這名黑瘦的村夫立刻倒地,但未吭一聲,半張臉浸在泥水中,露出的右眼仍死死瞪著普智。
普智只覺得那目光過于炙熱,過于哀痛,讓他想起少時去這位表叔家中串門的日子。
那時他不過十歲,還會笑話這位表叔娶不到媳婦,對方便笑罵幾句,同他開些玩笑。
周圍的村民漸漸看了過來,普智怒斥一聲:
“看什么看,都去給我安心干活。”
四周的人忙收回目光,張養稼倒在泥水里,一聲不吭,普智掂了掂手中梨木棍。
算了。
他轉身欲走,背后卻傳來一清晰的咳痰之聲,他的僧衣上落了什么穢物,正向下滴流。
普智轉身,看見張養稼笑了,笑的如同往常一樣,似乎開了什么玩笑,這笑容迅速刺痛了他。
這位僧人舉起手中梨木棍,稍稍猶疑幾分,而后砸了下去,木棍同雨點一道敲在張養稼身上,發出陣陣骨裂聲。
普智口中念起佛經,瘋魔一般毆打著下方的人,雨水混在他臉上,滴落而下,顯得萬分猙獰。
‘你自找的,你自找的’
張養稼的氣息越來越弱,天上的雨勢忽地增大,原本飄忽的雨絲變得磅礴,傾瀉而下。
普智再也顧不得腳下之人,向四周怒喝道:
“還不快些,雨又”
他的話語被一陣雷聲打斷,洶涌的雷光積聚在一朵陰云旁,只占了天邊小小一角。
這雷聲若鼓點,一重接一重,越來越盛,越來越高,那朵陰云像是要墜落一般,向著這片田野飄來。
普智生出一陣悚然之感,寺中的經文在此刻叫他忘得一干二凈,他隱隱約約想起了少時,祖母同他講的話。
‘做了惡事,小心天打’
未等他多想,那朵陰云飄落而下,一道紫絳的雷光涌出,若蛟龍般在空中騰躍,轉瞬之間就落到他面前。
這雷光極其收斂,將普智的整個頭顱轟成焦炭,就消散不見。
那片陰云散開,露出一懸空寶船,通體為青木,上刻陣紋,散著寶光,船邊站著四人。
背劍道人,疤臉漢子,青裙美婦,白衣女子。
道人踏雷而下,著玄黑道袍,上繪火云,背后八方古劍清光流轉,赤火奔流。
“拜見仙長。

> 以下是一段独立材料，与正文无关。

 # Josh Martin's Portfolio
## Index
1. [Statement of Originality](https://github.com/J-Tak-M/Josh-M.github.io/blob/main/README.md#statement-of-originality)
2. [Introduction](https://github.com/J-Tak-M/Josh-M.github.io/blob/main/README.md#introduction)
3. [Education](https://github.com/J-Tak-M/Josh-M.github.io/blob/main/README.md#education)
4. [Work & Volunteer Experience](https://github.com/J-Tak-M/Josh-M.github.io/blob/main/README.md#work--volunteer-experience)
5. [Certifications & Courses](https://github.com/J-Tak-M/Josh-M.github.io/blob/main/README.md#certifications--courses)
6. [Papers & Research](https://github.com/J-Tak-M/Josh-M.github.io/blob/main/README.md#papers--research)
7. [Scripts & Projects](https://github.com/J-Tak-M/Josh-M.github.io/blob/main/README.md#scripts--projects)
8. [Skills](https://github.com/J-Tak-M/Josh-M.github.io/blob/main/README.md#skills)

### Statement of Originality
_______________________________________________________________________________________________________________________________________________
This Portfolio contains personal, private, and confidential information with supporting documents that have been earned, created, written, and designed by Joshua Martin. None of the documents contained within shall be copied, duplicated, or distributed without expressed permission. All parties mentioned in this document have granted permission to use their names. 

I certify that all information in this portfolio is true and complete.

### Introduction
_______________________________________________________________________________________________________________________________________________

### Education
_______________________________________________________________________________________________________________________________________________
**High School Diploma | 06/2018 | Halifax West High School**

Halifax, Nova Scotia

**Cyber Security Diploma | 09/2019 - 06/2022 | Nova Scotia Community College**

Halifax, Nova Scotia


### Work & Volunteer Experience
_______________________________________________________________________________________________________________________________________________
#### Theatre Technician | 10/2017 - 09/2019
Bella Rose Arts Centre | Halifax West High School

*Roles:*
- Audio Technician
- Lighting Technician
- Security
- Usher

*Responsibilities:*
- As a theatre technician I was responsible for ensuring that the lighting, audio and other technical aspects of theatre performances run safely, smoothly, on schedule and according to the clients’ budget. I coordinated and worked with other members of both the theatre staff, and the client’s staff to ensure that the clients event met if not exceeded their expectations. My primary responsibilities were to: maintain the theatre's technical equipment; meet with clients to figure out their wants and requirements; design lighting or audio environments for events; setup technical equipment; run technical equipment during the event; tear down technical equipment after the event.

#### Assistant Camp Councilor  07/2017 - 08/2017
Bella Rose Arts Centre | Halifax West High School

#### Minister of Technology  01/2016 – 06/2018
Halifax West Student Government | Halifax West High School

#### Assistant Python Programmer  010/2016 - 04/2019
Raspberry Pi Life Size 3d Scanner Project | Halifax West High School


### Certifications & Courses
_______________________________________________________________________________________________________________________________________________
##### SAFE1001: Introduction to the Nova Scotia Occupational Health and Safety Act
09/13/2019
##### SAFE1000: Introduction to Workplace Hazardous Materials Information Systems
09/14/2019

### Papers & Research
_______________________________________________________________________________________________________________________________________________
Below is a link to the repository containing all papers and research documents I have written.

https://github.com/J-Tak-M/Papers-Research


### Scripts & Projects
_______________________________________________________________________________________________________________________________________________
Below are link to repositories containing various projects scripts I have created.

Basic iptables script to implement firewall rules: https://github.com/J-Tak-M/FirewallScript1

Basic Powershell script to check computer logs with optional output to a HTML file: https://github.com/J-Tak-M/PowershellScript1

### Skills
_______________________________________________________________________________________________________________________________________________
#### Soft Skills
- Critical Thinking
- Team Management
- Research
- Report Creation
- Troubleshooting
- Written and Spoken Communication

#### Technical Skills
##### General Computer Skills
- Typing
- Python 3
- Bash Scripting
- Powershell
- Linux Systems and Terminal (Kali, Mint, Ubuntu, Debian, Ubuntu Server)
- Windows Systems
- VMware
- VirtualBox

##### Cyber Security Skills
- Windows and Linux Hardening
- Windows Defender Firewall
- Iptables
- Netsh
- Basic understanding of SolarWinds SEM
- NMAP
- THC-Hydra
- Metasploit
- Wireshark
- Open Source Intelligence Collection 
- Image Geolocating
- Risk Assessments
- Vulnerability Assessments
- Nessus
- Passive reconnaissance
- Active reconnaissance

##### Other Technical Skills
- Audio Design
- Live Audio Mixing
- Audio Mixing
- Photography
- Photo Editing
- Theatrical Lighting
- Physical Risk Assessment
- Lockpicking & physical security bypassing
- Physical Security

”
不知是誰先開口喊道,這些凡人紛紛磕頭行禮,上一刻還在含著佛號,轉眼又拜起神仙。
許玄揮手,讓眾人散去,走向前方倒在地里的漢子。
他取出一枚胎息品階的療傷丹藥,喂給倒在田間的人。
【回春丹】,再普通不過的療傷丹藥,也只對胎息修士有用,但凡人服下,可就是真正的靈丹妙藥了。
張養稼的傷勢迅速恢復,骨頭重新接起,傷口凝合,漸漸回過神來。
“謝過.仙長。”
許玄吩咐周邊之人將這漢子扶起,帶回養傷。